1.697°S, 101.264°E; summit elev. 3800 m
All times are local (unless otherwise noted)
PVMBG reported that white-and-black plumes from Kerinci rose as high as 350 m above the summit and drifted NE during 15-16 October. Two VONAs were posted on 19 October; at 0620 on 19 October an ash plume rose 500 m above the summit and drifted NW, and at 0815 an ash plume rose 700 m and drifted NW. The Aviation Color Code was raised to Orange (the second highest level on a four-color scale). The Alert Level remained at 2 (on a scale of 1-4), and the public was warned to remain outside of the 3-km exclusion zone.

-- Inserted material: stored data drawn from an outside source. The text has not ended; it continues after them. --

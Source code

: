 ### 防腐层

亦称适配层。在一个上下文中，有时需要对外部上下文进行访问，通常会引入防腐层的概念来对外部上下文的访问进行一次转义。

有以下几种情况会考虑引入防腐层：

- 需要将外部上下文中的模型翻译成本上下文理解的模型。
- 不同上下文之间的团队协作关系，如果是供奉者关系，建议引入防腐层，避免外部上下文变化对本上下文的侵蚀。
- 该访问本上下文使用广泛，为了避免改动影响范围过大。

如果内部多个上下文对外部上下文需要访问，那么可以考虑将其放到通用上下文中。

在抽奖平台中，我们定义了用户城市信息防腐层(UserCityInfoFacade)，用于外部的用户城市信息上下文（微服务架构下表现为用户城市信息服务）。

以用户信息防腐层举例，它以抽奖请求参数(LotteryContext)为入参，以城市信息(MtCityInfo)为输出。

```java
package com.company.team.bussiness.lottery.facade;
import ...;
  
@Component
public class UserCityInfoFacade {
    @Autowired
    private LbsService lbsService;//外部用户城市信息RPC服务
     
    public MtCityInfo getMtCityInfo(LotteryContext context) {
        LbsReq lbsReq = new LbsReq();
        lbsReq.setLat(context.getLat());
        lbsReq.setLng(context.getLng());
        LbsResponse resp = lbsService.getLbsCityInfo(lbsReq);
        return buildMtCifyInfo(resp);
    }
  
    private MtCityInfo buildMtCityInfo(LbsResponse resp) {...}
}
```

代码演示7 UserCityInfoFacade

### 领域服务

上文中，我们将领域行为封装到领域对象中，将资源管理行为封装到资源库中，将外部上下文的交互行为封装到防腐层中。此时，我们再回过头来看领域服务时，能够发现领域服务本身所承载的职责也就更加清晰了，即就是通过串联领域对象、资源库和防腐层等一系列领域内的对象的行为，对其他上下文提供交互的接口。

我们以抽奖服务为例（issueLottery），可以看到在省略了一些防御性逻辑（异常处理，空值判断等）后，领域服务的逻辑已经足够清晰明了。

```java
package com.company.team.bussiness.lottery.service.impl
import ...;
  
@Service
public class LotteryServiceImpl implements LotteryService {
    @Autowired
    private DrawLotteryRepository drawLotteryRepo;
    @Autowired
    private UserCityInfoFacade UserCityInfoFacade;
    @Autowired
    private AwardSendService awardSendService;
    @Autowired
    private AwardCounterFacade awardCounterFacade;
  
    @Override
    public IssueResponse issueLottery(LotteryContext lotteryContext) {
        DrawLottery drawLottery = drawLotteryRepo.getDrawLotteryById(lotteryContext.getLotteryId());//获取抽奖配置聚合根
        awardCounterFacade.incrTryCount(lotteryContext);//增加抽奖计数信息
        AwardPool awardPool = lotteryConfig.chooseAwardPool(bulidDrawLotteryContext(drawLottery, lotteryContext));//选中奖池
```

Geological Summary. Gunung Kerinci in central Sumatra forms Indonesia's highest volcano and is one of the most active in Sumatra. It is capped by an unvegetated young summit cone that was constructed NE of an older crater remnant. There is a deep 600-m-wide summit crater often partially filled by a small crater lake that lies on the NE crater floor, opposite the SW-rim summit. The massive 13 x 25 km wide volcano towers 2400-3300 m above surrounding plains and is elongated in a N-S direction. Frequently active, Kerinci has been the source of numerous moderate explosive eruptions since its first recorded eruption in 1838.